Occasionally people ask me about my name, Te Ahukaramū Charles Royal. I was named by my parents as Charles Patrick Royal. Charles comes from my maternal and French great-grandfather, Charles Marchant. My second name comes from the doctor who cared for my mother before I and my twin brother Greg were born. His name was Dr Pat Dunn, a well known Auckland obstetrician of the time.
The family name, Royal, comes from our ancestor Te Roera Hūkiki of Ngāti Raukawa. When he was baptised, his parents gave him the name Te Roera (Royal). At the time, it was customary for children of chiefs to take English artistocratic names when they were baptised. (My ancestor's aunt took the name 'Kuini Wikitōria', Queen Victoria!)

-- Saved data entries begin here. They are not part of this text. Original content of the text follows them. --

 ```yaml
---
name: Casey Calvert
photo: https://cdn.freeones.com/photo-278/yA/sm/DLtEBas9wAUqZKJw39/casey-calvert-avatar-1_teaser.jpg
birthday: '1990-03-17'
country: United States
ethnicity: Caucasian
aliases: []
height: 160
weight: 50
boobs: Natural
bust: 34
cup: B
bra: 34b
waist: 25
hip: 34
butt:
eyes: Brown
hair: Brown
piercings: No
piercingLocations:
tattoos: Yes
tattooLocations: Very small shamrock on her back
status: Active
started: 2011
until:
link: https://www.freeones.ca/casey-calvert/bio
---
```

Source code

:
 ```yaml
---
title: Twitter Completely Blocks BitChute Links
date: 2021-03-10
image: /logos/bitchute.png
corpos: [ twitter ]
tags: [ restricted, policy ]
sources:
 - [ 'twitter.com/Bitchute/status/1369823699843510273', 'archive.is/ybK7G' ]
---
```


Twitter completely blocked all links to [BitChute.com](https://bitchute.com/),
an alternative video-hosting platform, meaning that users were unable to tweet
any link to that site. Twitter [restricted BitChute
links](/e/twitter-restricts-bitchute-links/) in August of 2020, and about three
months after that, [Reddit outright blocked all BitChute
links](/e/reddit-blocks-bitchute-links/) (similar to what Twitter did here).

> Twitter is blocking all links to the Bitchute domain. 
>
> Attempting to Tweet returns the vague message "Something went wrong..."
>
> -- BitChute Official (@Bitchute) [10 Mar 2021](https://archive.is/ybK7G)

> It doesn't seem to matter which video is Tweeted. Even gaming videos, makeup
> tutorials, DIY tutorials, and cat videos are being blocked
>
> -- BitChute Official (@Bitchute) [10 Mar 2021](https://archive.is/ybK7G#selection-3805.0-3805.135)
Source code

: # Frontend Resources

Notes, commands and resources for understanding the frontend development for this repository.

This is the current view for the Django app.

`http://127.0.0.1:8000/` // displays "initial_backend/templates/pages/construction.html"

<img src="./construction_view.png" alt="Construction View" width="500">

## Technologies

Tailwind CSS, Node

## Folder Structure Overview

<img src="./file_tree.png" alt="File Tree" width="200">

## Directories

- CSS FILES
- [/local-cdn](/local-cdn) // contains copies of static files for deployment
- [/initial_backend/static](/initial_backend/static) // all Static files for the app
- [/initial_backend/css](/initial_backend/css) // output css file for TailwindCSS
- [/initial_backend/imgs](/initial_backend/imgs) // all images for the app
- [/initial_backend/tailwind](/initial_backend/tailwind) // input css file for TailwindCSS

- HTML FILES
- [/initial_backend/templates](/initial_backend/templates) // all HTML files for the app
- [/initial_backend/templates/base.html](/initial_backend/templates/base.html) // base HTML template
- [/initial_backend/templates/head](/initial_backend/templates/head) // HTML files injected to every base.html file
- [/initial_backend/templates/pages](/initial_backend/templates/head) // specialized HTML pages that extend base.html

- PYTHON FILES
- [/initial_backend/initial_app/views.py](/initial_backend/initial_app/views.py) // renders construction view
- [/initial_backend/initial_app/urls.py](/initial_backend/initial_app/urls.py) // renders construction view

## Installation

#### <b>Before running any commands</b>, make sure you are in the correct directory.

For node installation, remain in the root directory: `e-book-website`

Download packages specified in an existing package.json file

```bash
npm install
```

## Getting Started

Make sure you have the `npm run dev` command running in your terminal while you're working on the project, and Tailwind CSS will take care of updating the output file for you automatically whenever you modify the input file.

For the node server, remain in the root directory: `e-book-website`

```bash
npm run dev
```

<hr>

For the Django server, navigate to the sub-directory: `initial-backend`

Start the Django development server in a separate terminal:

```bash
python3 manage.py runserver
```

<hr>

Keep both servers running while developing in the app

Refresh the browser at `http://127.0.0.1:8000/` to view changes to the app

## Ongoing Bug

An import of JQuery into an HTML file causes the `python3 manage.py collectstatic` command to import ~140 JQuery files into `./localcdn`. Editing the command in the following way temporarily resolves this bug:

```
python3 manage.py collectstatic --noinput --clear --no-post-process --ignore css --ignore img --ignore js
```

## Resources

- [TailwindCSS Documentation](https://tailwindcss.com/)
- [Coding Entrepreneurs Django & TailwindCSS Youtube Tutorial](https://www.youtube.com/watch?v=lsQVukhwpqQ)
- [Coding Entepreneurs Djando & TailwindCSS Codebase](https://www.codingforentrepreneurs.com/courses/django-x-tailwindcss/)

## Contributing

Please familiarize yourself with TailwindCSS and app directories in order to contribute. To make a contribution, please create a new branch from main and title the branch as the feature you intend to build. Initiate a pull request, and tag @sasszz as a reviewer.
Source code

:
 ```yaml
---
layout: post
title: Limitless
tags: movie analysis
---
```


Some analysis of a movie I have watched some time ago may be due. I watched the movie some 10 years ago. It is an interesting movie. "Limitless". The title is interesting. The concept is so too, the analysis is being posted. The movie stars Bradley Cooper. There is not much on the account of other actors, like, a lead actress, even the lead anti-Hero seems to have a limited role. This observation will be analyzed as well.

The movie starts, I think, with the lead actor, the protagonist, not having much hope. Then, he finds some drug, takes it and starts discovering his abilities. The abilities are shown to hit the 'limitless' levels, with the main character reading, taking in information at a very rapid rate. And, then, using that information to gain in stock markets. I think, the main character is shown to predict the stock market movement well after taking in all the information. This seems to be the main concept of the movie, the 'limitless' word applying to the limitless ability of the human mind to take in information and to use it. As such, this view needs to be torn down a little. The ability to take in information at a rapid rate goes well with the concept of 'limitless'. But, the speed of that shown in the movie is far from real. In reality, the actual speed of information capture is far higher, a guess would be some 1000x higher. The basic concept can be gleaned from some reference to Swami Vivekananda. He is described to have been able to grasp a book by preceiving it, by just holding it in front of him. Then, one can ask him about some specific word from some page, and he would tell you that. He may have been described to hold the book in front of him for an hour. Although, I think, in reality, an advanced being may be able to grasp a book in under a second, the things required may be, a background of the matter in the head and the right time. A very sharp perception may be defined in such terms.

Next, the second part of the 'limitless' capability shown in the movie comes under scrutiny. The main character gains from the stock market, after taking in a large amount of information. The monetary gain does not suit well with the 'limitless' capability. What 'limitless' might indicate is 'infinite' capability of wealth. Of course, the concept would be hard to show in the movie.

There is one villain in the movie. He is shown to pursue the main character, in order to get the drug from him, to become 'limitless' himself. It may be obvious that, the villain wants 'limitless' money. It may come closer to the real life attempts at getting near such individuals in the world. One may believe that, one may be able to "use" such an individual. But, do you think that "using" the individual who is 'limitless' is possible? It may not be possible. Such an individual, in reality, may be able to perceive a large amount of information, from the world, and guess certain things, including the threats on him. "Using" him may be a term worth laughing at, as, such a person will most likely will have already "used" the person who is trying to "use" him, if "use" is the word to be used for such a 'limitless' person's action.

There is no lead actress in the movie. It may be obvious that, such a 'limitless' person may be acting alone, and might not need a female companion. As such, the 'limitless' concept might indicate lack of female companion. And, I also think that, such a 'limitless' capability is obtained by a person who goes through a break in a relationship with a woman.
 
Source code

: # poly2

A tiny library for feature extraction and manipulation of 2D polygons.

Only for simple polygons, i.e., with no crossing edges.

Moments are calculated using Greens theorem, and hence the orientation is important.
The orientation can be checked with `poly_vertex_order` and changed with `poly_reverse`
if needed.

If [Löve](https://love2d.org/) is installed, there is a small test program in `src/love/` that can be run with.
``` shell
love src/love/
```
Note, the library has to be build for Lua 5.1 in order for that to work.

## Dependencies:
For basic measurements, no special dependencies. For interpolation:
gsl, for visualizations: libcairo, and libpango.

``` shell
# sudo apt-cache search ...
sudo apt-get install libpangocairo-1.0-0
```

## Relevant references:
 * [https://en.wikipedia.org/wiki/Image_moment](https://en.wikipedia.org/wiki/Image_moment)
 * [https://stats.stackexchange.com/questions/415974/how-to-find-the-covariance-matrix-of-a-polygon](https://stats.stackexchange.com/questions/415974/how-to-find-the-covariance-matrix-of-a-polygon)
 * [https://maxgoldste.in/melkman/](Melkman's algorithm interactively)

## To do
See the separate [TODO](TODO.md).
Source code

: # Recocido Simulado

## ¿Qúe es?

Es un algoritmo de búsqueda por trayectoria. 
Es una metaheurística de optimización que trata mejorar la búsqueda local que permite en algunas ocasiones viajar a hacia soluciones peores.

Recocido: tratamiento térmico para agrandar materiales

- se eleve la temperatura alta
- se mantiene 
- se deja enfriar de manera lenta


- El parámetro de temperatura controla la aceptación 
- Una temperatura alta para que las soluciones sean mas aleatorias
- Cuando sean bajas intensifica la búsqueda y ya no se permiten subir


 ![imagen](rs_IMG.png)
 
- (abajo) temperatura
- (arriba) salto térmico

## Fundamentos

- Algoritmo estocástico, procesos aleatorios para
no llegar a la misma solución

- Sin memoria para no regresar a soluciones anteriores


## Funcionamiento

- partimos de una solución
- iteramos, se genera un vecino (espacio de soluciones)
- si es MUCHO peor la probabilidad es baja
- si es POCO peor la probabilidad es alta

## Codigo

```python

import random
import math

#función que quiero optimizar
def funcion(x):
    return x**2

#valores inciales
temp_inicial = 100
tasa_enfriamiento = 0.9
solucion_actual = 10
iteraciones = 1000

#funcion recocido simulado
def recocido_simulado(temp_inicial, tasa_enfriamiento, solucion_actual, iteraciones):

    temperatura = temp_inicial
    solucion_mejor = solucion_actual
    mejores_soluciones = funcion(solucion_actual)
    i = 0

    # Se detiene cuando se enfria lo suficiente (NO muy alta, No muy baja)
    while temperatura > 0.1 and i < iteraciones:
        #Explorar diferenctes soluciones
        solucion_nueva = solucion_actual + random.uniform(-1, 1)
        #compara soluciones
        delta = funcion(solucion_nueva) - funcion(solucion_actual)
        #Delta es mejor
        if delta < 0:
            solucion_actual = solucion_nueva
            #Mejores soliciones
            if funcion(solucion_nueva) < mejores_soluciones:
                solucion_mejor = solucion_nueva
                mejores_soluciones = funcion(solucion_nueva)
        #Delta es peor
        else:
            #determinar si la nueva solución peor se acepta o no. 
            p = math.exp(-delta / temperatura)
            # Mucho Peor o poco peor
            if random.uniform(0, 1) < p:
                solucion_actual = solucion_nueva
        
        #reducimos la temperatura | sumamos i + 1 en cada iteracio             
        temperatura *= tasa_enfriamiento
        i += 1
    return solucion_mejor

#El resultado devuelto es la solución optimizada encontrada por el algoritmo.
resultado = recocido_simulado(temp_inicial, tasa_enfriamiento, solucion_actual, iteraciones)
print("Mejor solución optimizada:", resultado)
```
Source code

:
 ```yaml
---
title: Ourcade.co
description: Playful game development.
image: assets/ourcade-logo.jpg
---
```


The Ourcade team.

Much later, when I began attending immersion hui (gatherings) at Te Wānanga-o-Raukawa, our tribal college in Ōtaki, our elders there noticed that I did not have a Māori name. Four of my other brothers all had Māori names (Tūroa Te Hukehuke, Tīwai, Haunui and Te Kiniwe) but my twin brother, Greg, and I did not. So these elders, led by the late Tūkawekai Kereama and his sisters Rangiamohia and Rīria, decided that I should have a Māori name. They chose Te Ahukaramū, an ancestor of our family (the father of Te Roera Hūkiki, the first 'Mr Royal') who was prominent in the affairs of our tribe, Ngāti Raukawa, in the first half of the 19th century.